Dataset for TS inference

Dataset for TS inference#

Diploid, phased VCF files with varying numbers of individuals. All are BGZIP-compressed and have a CSI index. A key to the populations is in the file popKey.

These are for TS inference with SINGER, threads, and tskinfer/tsdate. For each file, the REF allele can be assumed to be ancestral. The imputed files with Maj in their name have the REF allele set to the major allele.

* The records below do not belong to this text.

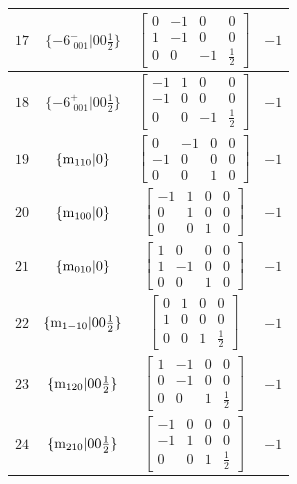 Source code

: \documentclass[fleqn,8pt]{jsarticle}
\begin{document}
\begin{longtable}{cccc}
$ 17 $ & $ \{-6^{-}_{\,\,001}|0 0 \frac{1}{2}\} $ & $ \begin{bmatrix} 0 & -1 & 0 & 0 \\ 1 & -1 & 0 & 0 \\ 0 & 0 & -1 & \frac{1}{2} \end{bmatrix} $ & $ -1 $ \\ \hline
$ 18 $ & $ \{-6^{+}_{\,\,001}|0 0 \frac{1}{2}\} $ & $ \begin{bmatrix} -1 & 1 & 0 & 0 \\ -1 & 0 & 0 & 0 \\ 0 & 0 & -1 & \frac{1}{2} \end{bmatrix} $ & $ -1 $ \\ \hline
$ 19 $ & $ \{{\rm m}_{110}|0\} $ & $ \begin{bmatrix} 0 & -1 & 0 & 0 \\ -1 & 0 & 0 & 0 \\ 0 & 0 & 1 & 0 \end{bmatrix} $ & $ -1 $ \\ \hline
$ 20 $ & $ \{{\rm m}_{100}|0\} $ & $ \begin{bmatrix} -1 & 1 & 0 & 0 \\ 0 & 1 & 0 & 0 \\ 0 & 0 & 1 & 0 \end{bmatrix} $ & $ -1 $ \\ \hline
$ 21 $ & $ \{{\rm m}_{010}|0\} $ & $ \begin{bmatrix} 1 & 0 & 0 & 0 \\ 1 & -1 & 0 & 0 \\ 0 & 0 & 1 & 0 \end{bmatrix} $ & $ -1 $ \\ \hline
$ 22 $ & $ \{{\rm m}_{1-10}|0 0 \frac{1}{2}\} $ & $ \begin{bmatrix} 0 & 1 & 0 & 0 \\ 1 & 0 & 0 & 0 \\ 0 & 0 & 1 & \frac{1}{2} \end{bmatrix} $ & $ -1 $ \\ \hline
$ 23 $ & $ \{{\rm m}_{120}|0 0 \frac{1}{2}\} $ & $ \begin{bmatrix} 1 & -1 & 0 & 0 \\ 0 & -1 & 0 & 0 \\ 0 & 0 & 1 & \frac{1}{2} \end{bmatrix} $ & $ -1 $ \\ \hline
$ 24 $ & $ \{{\rm m}_{210}|0 0 \frac{1}{2}\} $ & $ \begin{bmatrix} -1 & 0 & 0 & 0 \\ -1 & 1 & 0 & 0 \\ 0 & 0 & 1 & \frac{1}{2} \end{bmatrix} $ & $ -1 $ \\
\end{longtable}
\end{document}
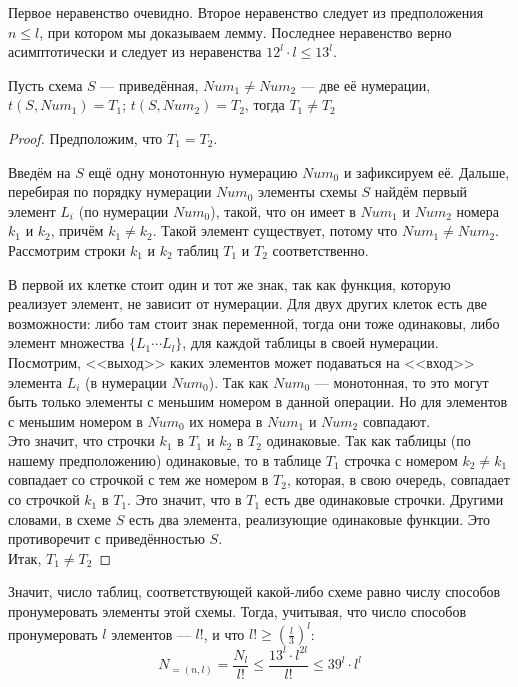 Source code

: Первое неравенство очевидно. Второе неравенство следует из предположения $n\leq l$, при котором мы доказываем лемму. Последнее неравенство верно асимптотически и следует из неравенства $12^l\cdot l\leq 13^l$.
\begin{statement}
Пусть схема $S$ --- приведённая, $Num_1 \neq Num_2$ --- две её нумерации, $t(S, Num_1)= T_1$;  $t(S, Num_2)= T_2$, тогда $T_1 \neq T_2$
\end{statement}
\begin{proof}
Предположим, что $T_1 = T_2$.

Введём на $S$ ещё одну монотонную нумерацию $Num_0$ и зафиксируем её. Дальше, перебирая по порядку нумерации $Num_0$ элементы схемы $S$ найдём первый элемент $L_i$ (по нумерации $Num_0$), такой, что он имеет в $Num_1$ и $Num_2$ номера $k_1$ и $k_2$, причём $k_1 \neq k_2$. Такой элемент существует, потому что $Num_1 \neq Num_2$. Рассмотрим строки $k_1$ и $k_2$ таблиц $T_1$ и $T_2$ соответственно. 

В первой их клетке стоит один и тот же знак, так как функция, которую реализует элемент, не зависит от нумерации. Для двух других клеток есть две возможности: либо там стоит знак переменной, тогда они тоже одинаковы, либо элемент множества $\{ L_1 \cdots L_l\} $, для каждой таблицы в своей нумерации. \\
Посмотрим, <<выход>> каких элементов может подаваться на <<вход>> элемента $L_i$ (в нумерации $Num_0$). Так как $Num_0$ --- монотонная, то  это могут быть только элементы с меньшим номером в данной операции.  Но для элементов с меньшим номером в $Num_0$ их номера в $Num_1$ и $Num_2$ совпадают. \\
Это значит, что строчки $k_1$ в $T_1$ и $k_2$ в $T_2$ одинаковые. Так как таблицы (по нашему предположению) одинаковые, то в таблице $T_1$ строчка с номером $k_2 \neq k_1$ совпадает со строчкой с тем же номером в $T_2$, которая, в свою очередь, совпадает со строчкой $k_1$ в $T_1$. Это значит, что в $T_1$ есть две одинаковые строчки. Другими словами, в схеме $S$ есть два элемента, реализующие одинаковые функции. Это противоречит с приведённостью $S$.\\
Итак, $T_1 \neq T_2$
\end{proof}
Значит, число таблиц, соответствующей какой-либо схеме равно числу способов пронумеровать элементы этой схемы.
Тогда, учитывая, что число способов пронумеровать $l$ элементов --- $l!$, и что $l! \geq (\frac{l}{3})^l $:\\
$$ N_{=(n,l)}=\frac{N_l}{l!} \leq \frac{13^l\cdot l^{2l}}{l!} \leq 39^l\cdot l^l $$\\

This is to assess the effect of wrongly specified ancestral alleles.

Complete VCF
- tsm100M300I.vcf.gz (exported from msprime with ref allele = ancestral)
Array-density files
- ts300I2k.vcf.gz
- ts300I25k.vcf.gz
Imputed datasets for TS inference
- panelLarge25kImputed.vcf.gz
- panelLarge25kMajImputed.vcf.gz
- panelLarge2kImputed.vcf.gz
- panelLarge2kMajImputed.vcf.gz
- panelNoBLarge25kImputed.vcf.gz
- panelNoBLarge25kMajImputed.vcf.gz
- panelNoBLarge2kImputed.vcf.gz
- panelNoBLarge2kMajImputed.vcf.gz
- panelSmall25kImputed.vcf.gz
- panelSmall25kMajImputed.vcf.gz
- panelSmall2kImputed.vcf.gz
- panelSmall2kMajImputed.vcf.gz
- panelNoBSmall25kImputed.vcf.gz
- panelNoBSmall25kMajImputed.vcf.gz
- panelNoBSmall2kImputed.vcf.gz
- panelNoBSmall2kMajImputed.vcf.gz

Fix file names#

Files have been downloaded and extracted in data/toInfer/ folder: there’s a repetition of “vcf” in the file names. You can fix this by creating a simple script like this in the data/toInfer/ folder:

#!/bin/bash
# replace .vcf.vcf extensions with .vcf
# ex. panelLarge25kImputed.vcf.vcf.gz -> panelLarge25kImputed.vcf.gz
set -euo pipefail

for file in $(ls *.vcf.vcf.*); do
    newname=$(echo "$file" | sed 's/\.vcf\.vcf/\.vcf/')
    mv "$file" "$newname"
done

Make the script executable with chmod +x fix_filenames.sh and run it with ./fix_filenames.sh.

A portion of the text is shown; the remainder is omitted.